Report each line of the entries below that includes "using".

##### SUPPLIED RECORDS #####

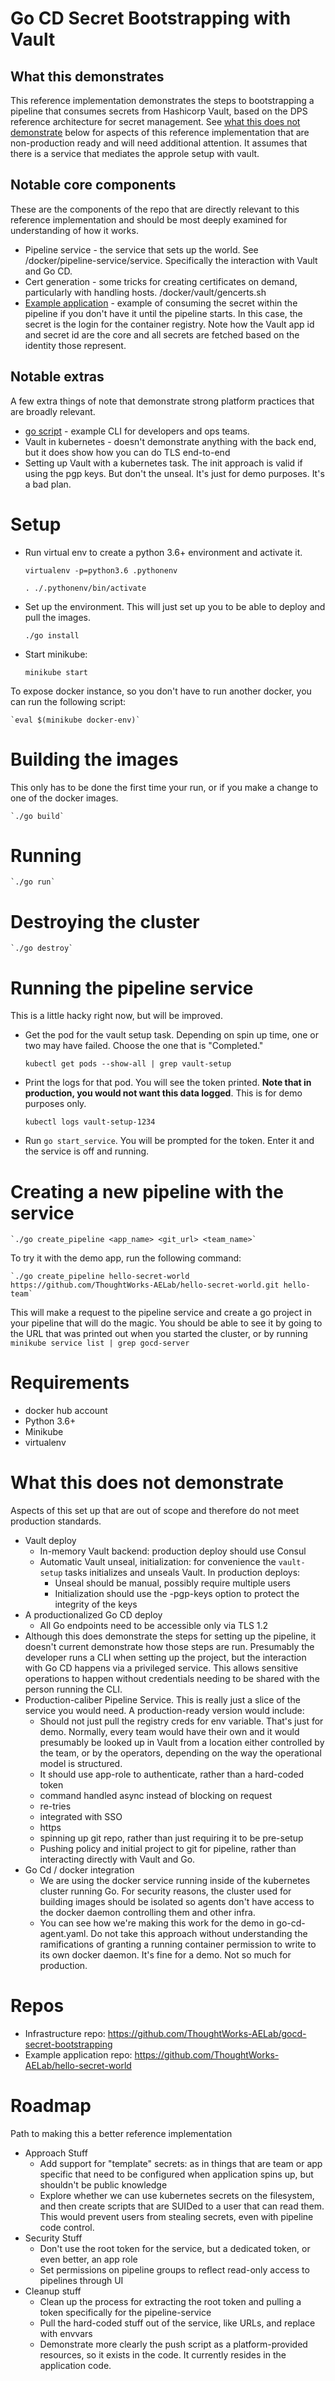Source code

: # Go CD Secret Bootstrapping with Vault

## What this demonstrates

This reference implementation demonstrates the steps to bootstrapping a pipeline that consumes secrets from
Hashicorp Vault, based on the DPS reference architecture for secret management. See [what this does not demonstrate](#what-this-does-not-demonstrate) below for aspects of this reference implementation that are non-production ready and will
need additional attention. It assumes that there is a service that mediates the approle setup with vault.

## Notable core components

These are the components of the repo that are directly relevant to this reference implementation and should be most 
deeply examined for understanding of how it works.

* Pipeline service - the service that sets up the world. See /docker/pipeline-service/service. Specifically the interaction with Vault and
    Go CD.
* Cert generation - some tricks for creating certificates on demand, particularly with handling hosts. /docker/vault/gencerts.sh
* [Example application](https://github.com/ThoughtWorks-AELab/hello-secret-world) - example of consuming the secret within the pipeline if you don't have it until the pipeline starts. In this case, 
    the secret is the login for the container registry. Note how the Vault app id and secret id are the core and all secrets are fetched
    based on the identity those represent. 

## Notable extras

A few extra things of note that demonstrate strong platform practices that are broadly relevant.

* [go script](https://www.thoughtworks.com/insights/blog/praise-go-script-part-i) - example CLI for developers and ops teams. 
* Vault in kubernetes - doesn't demonstrate anything with the back end, but it does show how you can do TLS end-to-end
* Setting up Vault with a kubernetes task. The init approach is valid if using the pgp keys. But don't the unseal. It's just
    for demo purposes. It's a bad plan.

# Setup
* Run virtual env to create a python 3.6+ environment and activate it.
    
    `virtualenv -p=python3.6 .pythonenv`

    `. ./.pythonenv/bin/activate`

* Set up the environment. This will just set up you to be able to deploy and pull the images.
    
    `./go install`

* Start minikube:

    `minikube start`

To expose docker instance, so you don't have to run another docker, you can run the following script:

    `eval $(minikube docker-env)`

# Building the images

This only has to be done the first time your run, or if you make a change to one of the docker images.
    
    `./go build`

# Running

    `./go run`

# Destroying the cluster

    `./go destroy`

# Running the pipeline service

This is a little hacky right now, but will be improved.

* Get the pod for the vault setup task. Depending on spin up time, one or two may have failed. Choose the one that is "Completed."

    `kubectl get pods --show-all | grep vault-setup`

* Print the logs for that pod. You will see the token printed. **Note that in production, you would not want this data logged**.
    This is for demo purposes only.

    `kubectl logs vault-setup-1234`

* Run `go start_service`. You will be prompted for the token. Enter it and the service is off and running.

# Creating a new pipeline with the service
    
    `./go create_pipeline <app_name> <git_url> <team_name>`
    
To try it with the demo app, run the following command:

    `./go create_pipeline hello-secret-world https://github.com/ThoughtWorks-AELab/hello-secret-world.git hello-team`  

This will make a request to the pipeline service and create a go project in your pipeline that will do the magic. You should be
able to see it by going to the URL that was printed out when you started the cluster, or by running `minikube service list | grep gocd-server`

# Requirements
* docker hub account
* Python 3.6+
* Minikube
* virtualenv

# What this does not demonstrate

Aspects of this set up that are out of scope and therefore do not meet production standards. 

* Vault deploy
    * In-memory Vault backend: production deploy should use Consul
    * Automatic Vault unseal, initialization: for convenience the `vault-setup` tasks initializes and unseals Vault. In production
        deploys:
        * Unseal should be manual, possibly require multiple users
        * Initialization should use the -pgp-keys option to protect the integrity of the keys
* A productionalized Go CD deploy
    * All Go endpoints need to be accessible only via TLS 1.2
* Although this does demonstrate the steps for setting up the pipeline, it doesn't current demonstrate how those steps
    are run. Presumably the developer runs a CLI when setting up the project, but the interaction with Go CD happens via
    a privileged service. This allows sensitive operations to happen without credentials needing to be shared with the 
    person running the CLI.
* Production-caliber Pipeline Service. This is really just a slice of the service you would need. A production-ready version would include:
    * Should not just pull the registry creds for env variable. That's just for demo. Normally, every team would have their 
        own and it would presumably be looked up in Vault from a location either controlled by the team, or by the operators,
        depending on the way the operational model is structured. 
    * It should use app-role to authenticate, rather than a hard-coded token
    * command handled async instead of blocking on request
    * re-tries
    * integrated with SSO
    * https
    * spinning up git repo, rather than just requiring it to be pre-setup
    * Pushing policy and initial project to git for pipeline, rather than interacting directly with Vault and Go. 
* Go Cd / docker integration
    * We are using the docker service running inside of the kubernetes cluster running Go. For security reasons, the cluster used for 
        building images should be isolated so agents don't have access to the docker daemon controlling them and other infra.
    * You can see how we're making this work for the demo in go-cd-agent.yaml. Do not take this approach without understanding the ramifications
        of granting a running container permission to write to its own docker daemon. It's fine for a demo. Not so much for production.


# Repos

* Infrastructure repo: https://github.com/ThoughtWorks-AELab/gocd-secret-bootstrapping
* Example application repo: https://github.com/ThoughtWorks-AELab/hello-secret-world

# Roadmap

Path to making this a better reference implementation
 
* Approach Stuff
    * Add support for "template" secrets: as in things that are team or app specific that need to be configured
        when application spins up, but shouldn't be public knowledge
    * Explore whether we can use kubernetes secrets on the filesystem, and then create scripts that are SUIDed to a user that can read them.
        This would prevent users from stealing secrets, even with pipeline code control.
* Security Stuff
    * Don't use the root token for the service, but a dedicated token, or even better, an app role
    * Set permissions on pipeline groups to reflect read-only access to pipelines through UI
* Cleanup stuff
    * Clean up the process for extracting the root token and pulling a token specifically for the pipeline-service
    * Pull the hard-coded stuff out of the service, like URLs, and replace with envvars
    * Demonstrate more clearly the push script as a platform-provided resources, so it exists in the code. It currently resides in the
        application code.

#####

**TASK ANSWER**
* Setting up Vault with a kubernetes task. The init approach is valid if using the pgp keys. But don't the unseal. It's just
    * We are using the docker service running inside of the kubernetes cluster running Go. For security reasons, the cluster used for 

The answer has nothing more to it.